In short– once we understand and agree upon how we assess, we connect the dots around what data we collect, how it’s captured, and the way it’s displayed.
And some are actually already exploring. IPASS (Integrated Planning and Advising for Student Success) Grants have networks and connections across nearly all of these other groups, reflecting the effect that downwind, the technologies that track and measure progress, and the systems and infrastructure that support learning process that are skill and competency based, will require a different-in-kind approach.
Degreed is working on “Jailbreaking the Degree,” capturing learning across any number of points of interaction– MOOCs, online coursework, Podcasts, and Boot Campus (as a few) noting “there is no single path to expertise.” As an enterprise and “lifelong learner” solution, it will force the hand of others to take action to continue to remain relevant.

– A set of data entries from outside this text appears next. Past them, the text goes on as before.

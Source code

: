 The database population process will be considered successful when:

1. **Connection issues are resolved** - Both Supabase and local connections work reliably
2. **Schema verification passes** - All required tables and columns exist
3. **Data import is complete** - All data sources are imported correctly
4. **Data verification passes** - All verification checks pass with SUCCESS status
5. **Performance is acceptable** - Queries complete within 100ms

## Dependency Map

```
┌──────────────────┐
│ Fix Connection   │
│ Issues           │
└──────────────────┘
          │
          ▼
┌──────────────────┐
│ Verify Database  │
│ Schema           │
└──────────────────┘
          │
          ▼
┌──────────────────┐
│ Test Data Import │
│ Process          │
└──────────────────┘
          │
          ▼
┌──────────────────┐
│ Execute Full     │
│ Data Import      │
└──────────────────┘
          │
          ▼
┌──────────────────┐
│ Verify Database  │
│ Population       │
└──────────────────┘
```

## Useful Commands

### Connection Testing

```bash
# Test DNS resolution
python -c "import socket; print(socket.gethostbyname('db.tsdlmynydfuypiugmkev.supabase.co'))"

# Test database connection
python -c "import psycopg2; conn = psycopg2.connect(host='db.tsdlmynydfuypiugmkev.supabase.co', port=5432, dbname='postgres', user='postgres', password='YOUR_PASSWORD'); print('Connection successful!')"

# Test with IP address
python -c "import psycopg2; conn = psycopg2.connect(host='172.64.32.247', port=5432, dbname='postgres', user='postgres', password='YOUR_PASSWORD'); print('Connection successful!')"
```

And you might be thinking ‘yes, lot’s of people are talking,’ and ‘what does this have to do with my transcript?’ I’m confident that with Foundations planting seeds, Universities engaging, and ACE continuing to integrate the topic into conversations with Senior Academic Leaders (as recently as last month), we’re only getting started. Industry continues to reflect that students aren’t entering the job market with the skills needed to be successful, and code academies (among numerous others), are trying to supplement the gaps to ensure that employees have both the opportunities and the preparation to explore new terrains as they appear.
While many Universities have taken a dive head first with establishing badges or other micro-credentials, others are betting on a human-centric design approach, and (alongside partners like Lumina and the Bill and Melinda Gates Foundation), are engaging Design Thinking to explore the problem, understand the challenges, and prototype solutions in a thoughtful, concerted way. Very, very cool- higher education taking it’s own reflection, research, and innovative, iterative processing and trying new things- noting just how difficult it may feel. Kathleen deLaski described it perfectly, noting that many university leaders were frustrated with “how to build the new plane while flying the old one,” but seeing several university leaders I work with in my higher education consulting practice pictured taking part in these activities further solidified my promise in our progress.
So while your transcript today reflects courses you checked off to earn a degree and the relative performance assessment given subjectively by your professor, someday in the (not so) distant future, it may be a living, breathing reflection of the knowledge, skills, and experienced gained throughout your experience along the way (globally across the institution), and assist in connecting the dots to engage a new industry or career (as a t-shaped professional, or otherwise).